My child was the one thing that no one could ever take away from me. They could outcast me, they could strip me of my dignity, but they could never take away my little Pearl. They called her a demon child, an incarnation of Satan. She hissed at the strangers who casted judgement upon us. And still, I knew she had come from thy heavenly Father. As mischievous as this wild one was, there was something inside of her that proved to be angelic.

It was painful to watch the minister from a distance continue living his holy life in peace. My secrecy protected him… I carried the entire weight of both of our sins… or so it seemed. I had been yet to learn that he had carved a letter “A” on his chest that revealed scarlet red blood. Clutching his hand against his heart became a reflex. He was in fact a tortured soul. It turns out, I wore my sorrows on the outside while he wore them on the inside.

Time went on and I proved myself to be noble. I learned that the human heart is forgiving, and people would generally rather choose love over hatred. The nasty gossip gradually turned into positive comments. Some said my “A” should stand for “Able,” representing how I am able to prove myself. However, the minister was still left to suffer in silence.

Seven years had gone by before I met with the minister in the woods and we discussed everything. It was then, when I revealed to him that his trusted physician was actually my vengeful husband in disguise. He was yet another tortured soul, yet sin was heaviest in his heart, because he was seeking revenge. And so the minister and I made a plan to run away together. He would know his daughter, our little Pearl. The three of us could finally escape our misery and start over. We saw a scarlet red “A” appear in the sky, as if it was a direct message from God Himself!

The whole thing felt like a dream, that night in the woods. In a few days he would deliver his final speech as a minister and then reveal himself to the world. And so, he gave the most inspiring speech you could have ever imagined. The three of us held hands for everyone to see. There was such strong, intense, life-consuming energy in that moment. So powerful that it took my lover’s life away. In his final moment, he thanked God for the chance to make his peace before reaching Heaven’s gate.

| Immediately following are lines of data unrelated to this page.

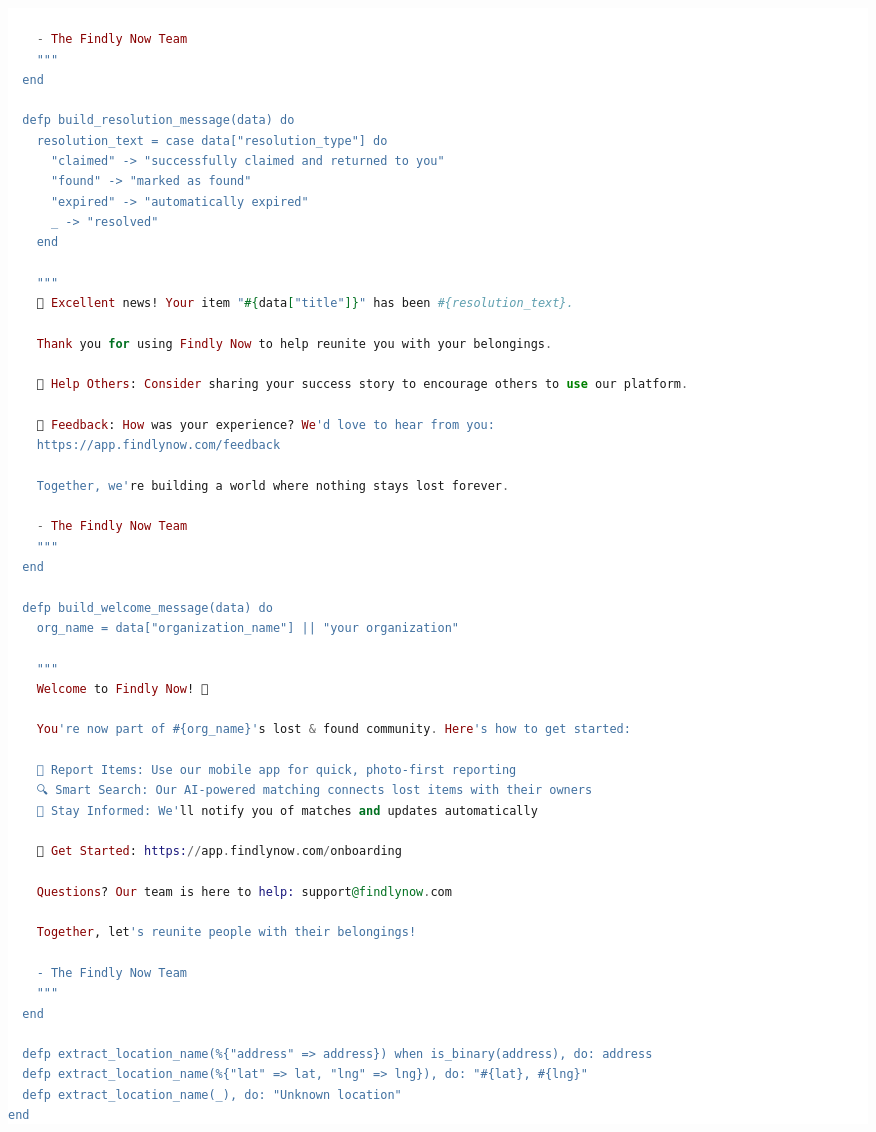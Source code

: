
 ```elixir

    - The Findly Now Team
    """
  end

  defp build_resolution_message(data) do
    resolution_text = case data["resolution_type"] do
      "claimed" -> "successfully claimed and returned to you"
      "found" -> "marked as found"
      "expired" -> "automatically expired"
      _ -> "resolved"
    end

    """
    🎉 Excellent news! Your item "#{data["title"]}" has been #{resolution_text}.

    Thank you for using Findly Now to help reunite you with your belongings.

    💝 Help Others: Consider sharing your success story to encourage others to use our platform.

    📝 Feedback: How was your experience? We'd love to hear from you:
    https://app.findlynow.com/feedback

    Together, we're building a world where nothing stays lost forever.

    - The Findly Now Team
    """
  end

  defp build_welcome_message(data) do
    org_name = data["organization_name"] || "your organization"

    """
    Welcome to Findly Now! 🎉

    You're now part of #{org_name}'s lost & found community. Here's how to get started:

    📱 Report Items: Use our mobile app for quick, photo-first reporting
    🔍 Smart Search: Our AI-powered matching connects lost items with their owners
    📧 Stay Informed: We'll notify you of matches and updates automatically

    🚀 Get Started: https://app.findlynow.com/onboarding

    Questions? Our team is here to help: support@findlynow.com

    Together, let's reunite people with their belongings!

    - The Findly Now Team
    """
  end

  defp extract_location_name(%{"address" => address}) when is_binary(address), do: address
  defp extract_location_name(%{"lat" => lat, "lng" => lng}), do: "#{lat}, #{lng}"
  defp extract_location_name(_), do: "Unknown location"
end
```
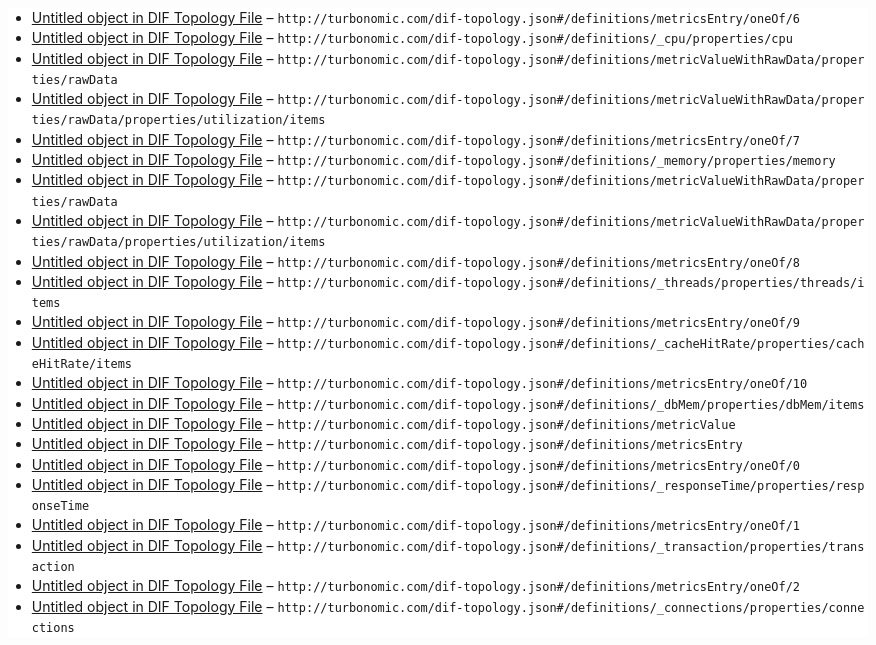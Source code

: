 -   [Untitled object in DIF Topology File](./dif-total-schema-definitions-metricsentry-oneof-6.md "Specification for CPU metrics") – `http://turbonomic.com/dif-topology.json#/definitions/metricsEntry/oneOf/6`
-   [Untitled object in DIF Topology File](./dif-total-schema-definitions-_cpu-properties-cpu.md) – `http://turbonomic.com/dif-topology.json#/definitions/_cpu/properties/cpu`
-   [Untitled object in DIF Topology File](./dif-total-schema-definitions-metricvaluewithrawdata-properties-rawdata.md) – `http://turbonomic.com/dif-topology.json#/definitions/metricValueWithRawData/properties/rawData`
-   [Untitled object in DIF Topology File](./dif-total-schema-definitions-metricvaluewithrawdata-properties-rawdata-properties-utilization-items.md) – `http://turbonomic.com/dif-topology.json#/definitions/metricValueWithRawData/properties/rawData/properties/utilization/items`
-   [Untitled object in DIF Topology File](./dif-total-schema-definitions-metricsentry-oneof-7.md "Specification for Memory metrics") – `http://turbonomic.com/dif-topology.json#/definitions/metricsEntry/oneOf/7`
-   [Untitled object in DIF Topology File](./dif-total-schema-definitions-_memory-properties-memory.md) – `http://turbonomic.com/dif-topology.json#/definitions/_memory/properties/memory`
-   [Untitled object in DIF Topology File](./dif-total-schema-definitions-metricvaluewithrawdata-properties-rawdata.md) – `http://turbonomic.com/dif-topology.json#/definitions/metricValueWithRawData/properties/rawData`
-   [Untitled object in DIF Topology File](./dif-total-schema-definitions-metricvaluewithrawdata-properties-rawdata-properties-utilization-items.md) – `http://turbonomic.com/dif-topology.json#/definitions/metricValueWithRawData/properties/rawData/properties/utilization/items`
-   [Untitled object in DIF Topology File](./dif-total-schema-definitions-metricsentry-oneof-8.md "Specification for Threads metrics") – `http://turbonomic.com/dif-topology.json#/definitions/metricsEntry/oneOf/8`
-   [Untitled object in DIF Topology File](./dif-total-schema-definitions-_threads-properties-threads-items.md) – `http://turbonomic.com/dif-topology.json#/definitions/_threads/properties/threads/items`
-   [Untitled object in DIF Topology File](./dif-total-schema-definitions-metricsentry-oneof-9.md "Specification for DB Cache Hit Rate metrics") – `http://turbonomic.com/dif-topology.json#/definitions/metricsEntry/oneOf/9`
-   [Untitled object in DIF Topology File](./dif-total-schema-definitions-_cachehitrate-properties-cachehitrate-items.md) – `http://turbonomic.com/dif-topology.json#/definitions/_cacheHitRate/properties/cacheHitRate/items`
-   [Untitled object in DIF Topology File](./dif-total-schema-definitions-metricsentry-oneof-10.md "Specification for DB Memory metrics") – `http://turbonomic.com/dif-topology.json#/definitions/metricsEntry/oneOf/10`
-   [Untitled object in DIF Topology File](./dif-total-schema-definitions-_dbmem-properties-dbmem-items.md) – `http://turbonomic.com/dif-topology.json#/definitions/_dbMem/properties/dbMem/items`
-   [Untitled object in DIF Topology File](./dif-total-schema-definitions-metricvalue.md) – `http://turbonomic.com/dif-topology.json#/definitions/metricValue`
-   [Untitled object in DIF Topology File](./dif-total-schema-definitions-metricsentry.md "Supported metrics, TODO - add schemas for other supported metrics") – `http://turbonomic.com/dif-topology.json#/definitions/metricsEntry`
-   [Untitled object in DIF Topology File](./dif-total-schema-definitions-metricsentry-oneof-0.md "Specification for Response Time metrics") – `http://turbonomic.com/dif-topology.json#/definitions/metricsEntry/oneOf/0`
-   [Untitled object in DIF Topology File](./dif-total-schema-definitions-_responsetime-properties-responsetime.md) – `http://turbonomic.com/dif-topology.json#/definitions/_responseTime/properties/responseTime`
-   [Untitled object in DIF Topology File](./dif-total-schema-definitions-metricsentry-oneof-1.md "Specification for Transaction metrics") – `http://turbonomic.com/dif-topology.json#/definitions/metricsEntry/oneOf/1`
-   [Untitled object in DIF Topology File](./dif-total-schema-definitions-_transaction-properties-transaction.md) – `http://turbonomic.com/dif-topology.json#/definitions/_transaction/properties/transaction`
-   [Untitled object in DIF Topology File](./dif-total-schema-definitions-metricsentry-oneof-2.md "Specification for Connections metrics") – `http://turbonomic.com/dif-topology.json#/definitions/metricsEntry/oneOf/2`
-   [Untitled object in DIF Topology File](./dif-total-schema-definitions-_connections-properties-connections.md) – `http://turbonomic.com/dif-topology.json#/definitions/_connections/properties/connections`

I recently reread “The Scarlet Letter” by Nathaniel Hawthorne. I first read it in high school English class and for some reason I have always felt really drawn to the story. I am typically not a huge fan of the classics, but this one stands out to me. I like the paradox of the nature of Hester Prynne’s character: how she is nonconformist yet submissive at the same time. The way she handles her punishment is graceful. She is strong enough to refuse revealing who Pearl’s father is, and still she dutifully wears her “A” without bargaining or self-pity. I think what amazes me most is how a piece of writing from the 1800s, based on the 1600s, can still be relatable today. It’s universal. It really says so much about society and the nature of heart.